On Wednesday, investment firm Evercore ISI adjusted its outlook on shares of Invesco (NYSE:IVZ), reducing the price target to $16 from the previous $17 while maintaining an In Line rating. The adjustment follows a market reaction that saw Invesco's shares decline by over 6% on the same day. This drop came in spite of several positive factors, including a third consecutive quarter of positive asset flows at a 2% rate, primarily driven by ETFs, fixed income, SMAs, and private markets.
The firm highlighted Invesco's ability to exhibit some control over expenses, which only increased by 1% year-over-year, and noted the company's achievement of $80 billion in gross sales. Additionally, redemptions were reported to have decreased slightly, and the repayment of a senior note was recognized as a step towards achieving net zero debt—a milestone that would potentially allow for the resumption of stock buybacks.

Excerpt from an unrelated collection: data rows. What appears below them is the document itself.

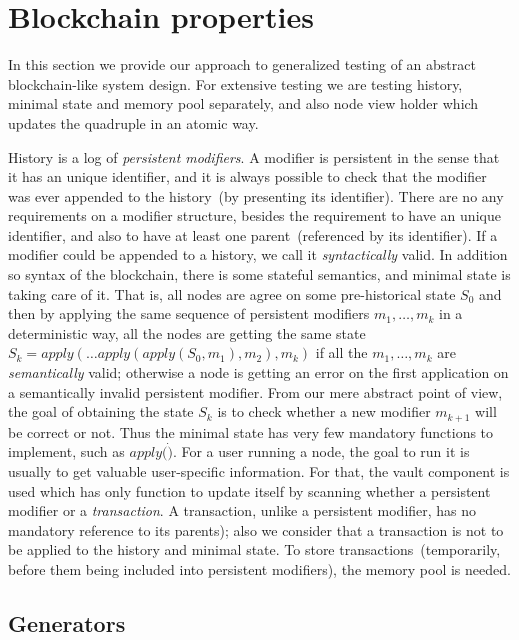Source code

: 
\section{Blockchain properties}
\label{sec:props}

In this section we provide our approach to generalized testing of an abstract blockchain-like system design. For extensive testing we are  testing history, minimal state and memory pool separately, and also node view holder which updates the quadruple {\em <history, minimal state, vault, memory pool>} in an atomic way.

History is a log of {\em persistent modifiers}. A modifier is persistent in the sense that it has an unique identifier, and it is always possible to check that the modifier was ever appended to the history~(by presenting its identifier). There are no any requirements on a modifier structure, besides the requirement to have an unique identifier, and also to have at least one parent~(referenced by its identifier). If a modifier could be appended to a history, we call it {\em syntactically} valid. In addition so syntax of the blockchain, there is some stateful semantics, and minimal state is taking care of it. That is, all nodes are agree on some pre-historical state $S_0$ and then by applying the same sequence of persistent modifiers $m_1, \ldots, m_k$ in a deterministic way, all the nodes are getting the same state $S_k = apply(\ldots apply(apply(S_0, m_1), m_2), m_k)$ if all the $m_1, \ldots, m_k$ are {\em semantically} valid; otherwise a node is getting an error on the first application on a semantically invalid persistent modifier. From our mere abstract point of view, the goal of obtaining the state $S_k$ is to check whether a new modifier $m_{k+1}$ will be correct or not. Thus the minimal state has very few mandatory functions to implement, such as $apply(\dot)$. For a user running a node, the goal to run it is usually to get valuable user-specific information. For that, the vault component is used which has only function to update itself by scanning whether a persistent modifier or a {\em transaction}. A transaction, unlike a persistent modifier, has no mandatory reference to its parents); also we consider that a transaction is not to be applied to the history and minimal state. To store transactions~(temporarily, before them being included into persistent modifiers), the memory pool is needed.      


\subsection{Generators}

Despite these positive developments, the prevailing investor sentiment appeared to be influenced by ongoing concerns over the industry-wide shift from active to passive investment strategies, which has put pressure on fee rates and margins. Evercore ISI pointed out that this trend, along with current client-driven product preferences, seems to be constraining earnings potential, mirroring the stock's performance from the previous quarter.
Looking ahead, Evercore ISI suggested that while skepticism regarding fee rates and the shift towards passive investing may persist, factors such as continued inflows, stable expenses, and strategic investments in high-demand solutions could pave the way for improved performance.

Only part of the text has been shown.